Since obesity among young people is a growing concern, the meal should meet the individual energy needs. However, the focus should be on eating a healthy diet and being active rather than on losing weight.
When bedtime is approaching
Screen time should end at least an hour before bedtime. This leaves time for family conversations, a warm bath, or other sleep-promoting rituals.
Generally, it’s good to choose an activity that is repeated every day, reminding the brain that bedtime is approaching. This can also be as simple as a sleep drink, such as chamomile or lemon balm tea or warm milk with honey.
Since the entire family values sleep and going to bed at the right time has been trained since early childhood, the child goes to bed voluntarily when he or she is tired.
When the child goes into his room, the light is already dimmed. The room is tidy and well-tempered (about 20 degrees Celsius or 68 degrees Fahrenheit), the bed is comfortable and invites her to sleep. In this dark, quiet, homey atmosphere, it should then be no problem to fall asleep quickly.
Establishing a sleep-promoting wind-down routine
Important to note is that the entire wind-down process is sleep-promoting but not overly sleep-focused. It’s not about obsessively clinging to a particular sleep ritual.
The point is to create a relaxed and flexible approach to sleep that treats it as a normal part of everyday life, rather than the pivot around which the whole evening and family life revolves.

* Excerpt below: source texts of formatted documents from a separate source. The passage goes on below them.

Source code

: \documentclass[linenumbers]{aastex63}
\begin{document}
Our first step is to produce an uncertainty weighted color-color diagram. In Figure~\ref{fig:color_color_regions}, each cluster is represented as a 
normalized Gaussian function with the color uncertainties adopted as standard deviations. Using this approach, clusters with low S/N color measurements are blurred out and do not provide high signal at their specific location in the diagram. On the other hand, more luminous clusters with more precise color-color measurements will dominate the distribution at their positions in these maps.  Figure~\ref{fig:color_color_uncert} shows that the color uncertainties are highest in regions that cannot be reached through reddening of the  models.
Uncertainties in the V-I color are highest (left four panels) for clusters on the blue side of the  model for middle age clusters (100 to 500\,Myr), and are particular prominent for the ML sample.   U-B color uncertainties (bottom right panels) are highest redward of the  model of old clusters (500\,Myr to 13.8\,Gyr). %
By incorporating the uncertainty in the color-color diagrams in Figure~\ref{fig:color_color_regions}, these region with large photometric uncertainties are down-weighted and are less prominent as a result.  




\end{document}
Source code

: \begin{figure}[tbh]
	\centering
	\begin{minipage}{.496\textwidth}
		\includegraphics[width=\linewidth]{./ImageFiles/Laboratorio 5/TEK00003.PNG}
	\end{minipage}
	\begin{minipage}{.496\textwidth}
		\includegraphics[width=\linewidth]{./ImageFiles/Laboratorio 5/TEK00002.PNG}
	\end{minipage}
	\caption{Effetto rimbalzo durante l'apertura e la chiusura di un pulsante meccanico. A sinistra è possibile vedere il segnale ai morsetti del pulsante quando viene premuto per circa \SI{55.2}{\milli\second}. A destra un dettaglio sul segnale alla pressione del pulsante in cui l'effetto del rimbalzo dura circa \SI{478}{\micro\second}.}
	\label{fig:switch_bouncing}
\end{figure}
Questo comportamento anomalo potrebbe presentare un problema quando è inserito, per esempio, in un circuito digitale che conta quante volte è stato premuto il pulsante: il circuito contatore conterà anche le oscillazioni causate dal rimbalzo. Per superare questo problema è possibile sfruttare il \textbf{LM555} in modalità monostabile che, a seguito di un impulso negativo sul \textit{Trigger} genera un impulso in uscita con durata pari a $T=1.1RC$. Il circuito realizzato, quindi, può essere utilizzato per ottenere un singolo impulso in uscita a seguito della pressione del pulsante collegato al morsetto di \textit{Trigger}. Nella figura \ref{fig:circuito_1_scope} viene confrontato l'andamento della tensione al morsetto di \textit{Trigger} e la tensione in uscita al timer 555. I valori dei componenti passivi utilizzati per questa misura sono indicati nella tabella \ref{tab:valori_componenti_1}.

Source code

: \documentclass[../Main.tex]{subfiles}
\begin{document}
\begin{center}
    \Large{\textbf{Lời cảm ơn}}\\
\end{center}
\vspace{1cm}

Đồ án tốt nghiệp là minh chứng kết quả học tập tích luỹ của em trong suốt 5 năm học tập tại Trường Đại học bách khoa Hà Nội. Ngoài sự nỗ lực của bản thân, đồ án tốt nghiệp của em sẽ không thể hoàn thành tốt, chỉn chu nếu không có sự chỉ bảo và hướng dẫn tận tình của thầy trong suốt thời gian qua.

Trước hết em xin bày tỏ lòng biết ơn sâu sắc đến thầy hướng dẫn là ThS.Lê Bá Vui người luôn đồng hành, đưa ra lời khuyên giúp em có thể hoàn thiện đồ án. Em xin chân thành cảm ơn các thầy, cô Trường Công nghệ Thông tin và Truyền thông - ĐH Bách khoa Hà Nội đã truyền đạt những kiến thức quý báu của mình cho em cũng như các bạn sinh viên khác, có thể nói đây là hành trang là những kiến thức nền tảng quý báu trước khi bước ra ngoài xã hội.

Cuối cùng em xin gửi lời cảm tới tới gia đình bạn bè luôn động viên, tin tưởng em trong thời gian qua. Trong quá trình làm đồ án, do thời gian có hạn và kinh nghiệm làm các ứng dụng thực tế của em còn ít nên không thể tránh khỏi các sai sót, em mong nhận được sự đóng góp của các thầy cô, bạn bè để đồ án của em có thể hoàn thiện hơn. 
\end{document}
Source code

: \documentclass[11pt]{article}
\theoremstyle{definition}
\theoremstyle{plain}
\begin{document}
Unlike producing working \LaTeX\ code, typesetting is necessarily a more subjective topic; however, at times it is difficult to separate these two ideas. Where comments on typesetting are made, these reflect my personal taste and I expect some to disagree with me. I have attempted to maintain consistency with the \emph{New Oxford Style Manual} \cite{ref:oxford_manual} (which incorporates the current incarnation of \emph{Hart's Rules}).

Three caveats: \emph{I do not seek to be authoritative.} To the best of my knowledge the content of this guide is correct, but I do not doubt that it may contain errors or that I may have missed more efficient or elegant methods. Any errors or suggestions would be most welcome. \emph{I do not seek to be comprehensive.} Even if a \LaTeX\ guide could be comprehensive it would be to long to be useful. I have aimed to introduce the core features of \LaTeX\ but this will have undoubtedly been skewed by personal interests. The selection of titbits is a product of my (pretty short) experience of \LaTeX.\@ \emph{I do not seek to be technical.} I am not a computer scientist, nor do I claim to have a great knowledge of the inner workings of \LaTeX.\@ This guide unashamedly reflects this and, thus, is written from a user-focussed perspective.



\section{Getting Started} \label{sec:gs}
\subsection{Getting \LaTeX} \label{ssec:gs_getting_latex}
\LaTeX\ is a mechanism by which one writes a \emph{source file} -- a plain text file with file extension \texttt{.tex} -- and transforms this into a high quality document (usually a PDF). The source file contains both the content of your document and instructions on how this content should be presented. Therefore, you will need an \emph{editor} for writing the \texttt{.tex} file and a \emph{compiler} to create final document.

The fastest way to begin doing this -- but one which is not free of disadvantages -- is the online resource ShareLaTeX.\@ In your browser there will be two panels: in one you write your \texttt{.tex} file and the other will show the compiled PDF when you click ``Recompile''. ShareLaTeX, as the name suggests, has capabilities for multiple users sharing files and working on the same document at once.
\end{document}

It’s essential to achieve a balance where all family members do enough to encourage sleep to happen naturally, yet don’t allow it to become a point of obsession.
We need to be a role model with our sleep
This is roughly what the daily routine could look like for our children if we want to teach them healthy sleep-wake behavior. As parents and educators, we need to role model to our children that sleep deserves attention and respect.
This includes the critical awareness about the danger of lack of sleep in children in schools and kindergartens. Getting sufficient sleep needs to be a priority at home, but educational institutions also need to provide for it, and it must become possible for children to take a power nap at midday or even during class.
Especially in times of smartphones and social media, all of us need to relearn the way we deal with our natural need for sleep so that napping becomes just as enticing to our children as the latest hairstyle, clothes, or smartphones.
Only if we succeed in anchoring this new approach to sleep in our children’s consciousness and those who care for them can we prevent the many problems caused by sleep deficiency in children that may have devastating impacts on their mental and physical health.